I think statelessness should also extend to the disk system; we currently have over 130 Lambdas, none of them ever touch the disks or requir’d fs. We strictly use streams and buffers.
We set up event triggers on S3 to invoke a function based on the file path and extension (type). This function sends the job to cloudconvert for processing, along with the credentials with which to save the processed file into a different S3 path when finished. And it shuts down, not wait for the job to complete. Functions should do one thing, and do that one thing well. When the processed image is saved, S3 dispatches a different event (based on the path where job was saved) which invokes another function to notify the browser.
This is the trickiest part. In our initial versions, we implemented a polling mechanism where the browser calls a function at intervals with the file ID. This function checks for the image in the S3 complete-path and fetches its meta data (the conversion details), returning that to the browser as job details. If none is found, it returns an null until called again. So imagine from when the file upload completed, we’d started polling at an interval. Sheer and complete waste of resource 😖
So how do we notify the browser when the file is processed and ready? Well, here comes sweetness: MQTT piggy-backed on websocket.

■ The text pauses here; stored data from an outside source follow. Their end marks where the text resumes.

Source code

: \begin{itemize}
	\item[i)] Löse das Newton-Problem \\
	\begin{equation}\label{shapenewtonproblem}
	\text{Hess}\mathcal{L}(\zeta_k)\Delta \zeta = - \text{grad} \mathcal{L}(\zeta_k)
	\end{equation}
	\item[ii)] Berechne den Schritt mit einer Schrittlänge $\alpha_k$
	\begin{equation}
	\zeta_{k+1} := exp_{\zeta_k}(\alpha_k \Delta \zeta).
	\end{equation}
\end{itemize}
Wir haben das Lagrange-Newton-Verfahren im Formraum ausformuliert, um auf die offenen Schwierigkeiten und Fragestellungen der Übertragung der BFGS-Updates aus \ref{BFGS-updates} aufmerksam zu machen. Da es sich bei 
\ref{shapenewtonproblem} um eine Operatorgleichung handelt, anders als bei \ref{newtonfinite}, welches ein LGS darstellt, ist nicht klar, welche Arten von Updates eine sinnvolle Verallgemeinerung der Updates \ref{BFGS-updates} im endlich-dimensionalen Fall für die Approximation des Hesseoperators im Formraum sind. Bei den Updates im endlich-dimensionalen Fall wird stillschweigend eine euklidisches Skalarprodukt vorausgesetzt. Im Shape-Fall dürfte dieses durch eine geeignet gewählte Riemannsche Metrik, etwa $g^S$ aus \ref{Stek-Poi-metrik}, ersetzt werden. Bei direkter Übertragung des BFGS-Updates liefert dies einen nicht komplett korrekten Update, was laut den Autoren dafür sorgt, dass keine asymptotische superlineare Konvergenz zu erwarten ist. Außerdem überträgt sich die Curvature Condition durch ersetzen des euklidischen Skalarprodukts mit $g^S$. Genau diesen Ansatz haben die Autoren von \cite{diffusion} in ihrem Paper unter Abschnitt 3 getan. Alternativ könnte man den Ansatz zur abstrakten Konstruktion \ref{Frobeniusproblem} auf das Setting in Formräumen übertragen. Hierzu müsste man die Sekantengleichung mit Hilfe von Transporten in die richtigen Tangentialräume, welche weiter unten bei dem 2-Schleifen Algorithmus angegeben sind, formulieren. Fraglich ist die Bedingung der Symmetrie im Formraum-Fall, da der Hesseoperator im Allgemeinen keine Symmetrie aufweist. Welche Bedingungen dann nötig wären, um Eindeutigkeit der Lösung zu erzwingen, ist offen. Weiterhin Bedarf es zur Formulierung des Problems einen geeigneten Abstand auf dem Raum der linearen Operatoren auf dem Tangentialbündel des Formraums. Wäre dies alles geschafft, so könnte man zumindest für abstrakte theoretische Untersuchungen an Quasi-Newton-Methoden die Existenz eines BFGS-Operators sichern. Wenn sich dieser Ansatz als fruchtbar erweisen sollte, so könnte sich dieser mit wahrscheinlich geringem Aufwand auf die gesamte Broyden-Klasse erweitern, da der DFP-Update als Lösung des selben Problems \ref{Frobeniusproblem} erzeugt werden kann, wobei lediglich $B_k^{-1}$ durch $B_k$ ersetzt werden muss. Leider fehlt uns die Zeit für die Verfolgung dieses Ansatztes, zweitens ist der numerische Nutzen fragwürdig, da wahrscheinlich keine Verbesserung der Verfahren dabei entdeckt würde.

At the beginning when the app is initialized in the browser, we created a messaging pipe to AWS iotCore using an MQTT client over websocket. With this socket in place, a Lambda can dispatch an event to any browser running our app, by publishing a message to the app’s unique channel. It’s super sweet and simple 😊
Of course you can also achieve this using external services like Pusher, PubNub etc, but iotCore is way cheaper in both connectivity and message cost, though it only supports MQTT which is pretty limiting.
The journey so far is interesting. Serverless in general is first, about efficiency and then cost. It forces you to think in new ways and write more efficient and resilient code. You want it to start as soon as possible, by reducing dependencies and shut down as quickly as possible by not doing too much in a single code.

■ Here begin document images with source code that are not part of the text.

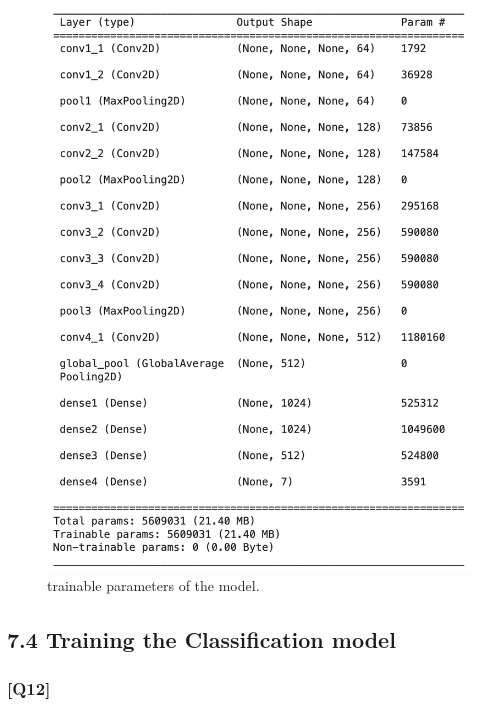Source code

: \documentclass{article}
\begin{document}
\begin{figure}[!ht]
    \centering
    \includegraphics[width=\textwidth]{./pic/trainable_para_model2.png}
    \caption{trainable parameters of the model.}
    \label{fig:trainable_parameters_class}
\end{figure}


\subsection*{7.4 Training the Classification model}

\subsubsection*{[Q12]}
\end{document}

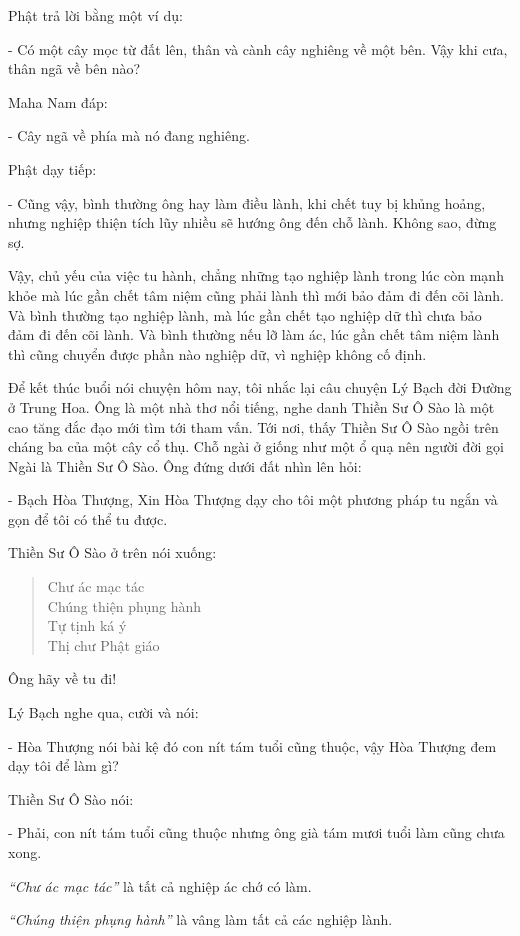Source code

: \documentclass[
  12pt,
  oneside]{book}
\begin{document}
Phật trả lời bằng một ví dụ:

- Có một cây mọc từ đất lên, thân và cành cây nghiêng về một bên. Vậy khi cưa, thân ngã về bên nào?

Maha Nam đáp:

- Cây ngã về phía mà nó đang nghiêng.

Phật dạy tiếp:

- Cũng vậy, bình thường ông hay làm điều lành, khi chết tuy bị khủng hoảng, nhưng nghiệp thiện tích lũy nhiều sẽ hướng ông đến chỗ lành. Không sao, đừng sợ.

Vậy, chủ yếu của việc tu hành, chẳng những tạo nghiệp lành trong lúc còn mạnh khỏe mà lúc gần chết tâm niệm cũng phải lành thì mới bảo đảm đi đến cõi lành. Và bình thường tạo nghiệp lành, mà lúc gần chết tạo nghiệp dữ thì chưa bảo đảm đi đến cõi lành. Và bình thường nếu lỡ làm ác, lúc gần chết tâm niệm lành thì cũng chuyển được phần nào nghiệp dữ, vì nghiệp không cố định.

Để kết thúc buổi nói chuyện hôm nay, tôi nhắc lại câu chuyện Lý Bạch đời Đường ở Trung Hoa. Ông là một nhà thơ nổi tiếng, nghe danh Thiền Sư Ô Sào là một cao tăng đắc đạo mới tìm tới tham vấn. Tới nơi, thấy Thiền Sư Ô Sào ngồi trên cháng ba của một cây cổ thụ. Chỗ ngài ở giống như một ổ quạ nên người đời gọi Ngài là Thiền Sư Ô Sào. Ông đứng dưới đất nhìn lên hỏi:

- Bạch Hòa Thượng, Xin Hòa Thượng dạy cho tôi một phương pháp tu ngắn và gọn để tôi có thể tu được.

Thiền Sư Ô Sào ở trên nói xuống:

\begin{quote}
Chư ác mạc tác\\
Chúng thiện phụng hành\\
Tự tịnh ká ý\\
Thị chư Phật giáo
\end{quote}

Ông hãy về tu đi!

Lý Bạch nghe qua, cười và nói:

- Hòa Thượng nói bài kệ đó con nít tám tuổi cũng thuộc, vậy Hòa Thượng đem dạy tôi để làm gì?

Thiền Sư Ô Sào nói:

- Phải, con nít tám tuổi cũng thuộc nhưng ông già tám mươi tuổi làm cũng chưa xong.

\emph{``Chư ác mạc tác''} là tất cả nghiệp ác chớ có làm.

\emph{``Chúng thiện phụng hành''} là vâng làm tất cả các nghiệp lành.
\end{document}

Breaking things down also makes it easy to drastically reduce your cost. You get to aptly allocate resources to each function based on how much each requires. It forces new thinking along means of balancing cost vs latency. So for background processes like sending mails, you want to allocate cheaper, lean resources because millisecond latency isn’t an issue. On the other hand, for user-facing end points, you want to dole out more ram+cpu for a faster response time, while still not over-provisioning resource.
Decoupling things makes it easier to dissect even a large swath of resources and easily pin-point deficiencies or issues. It also enforces resilience because you can quickly fix that one function without bringing down or redeploying the whole application. You can roll back features at discreet, granular levels.
And the most important of all, the ability to vastly scale without a care or worry in the world.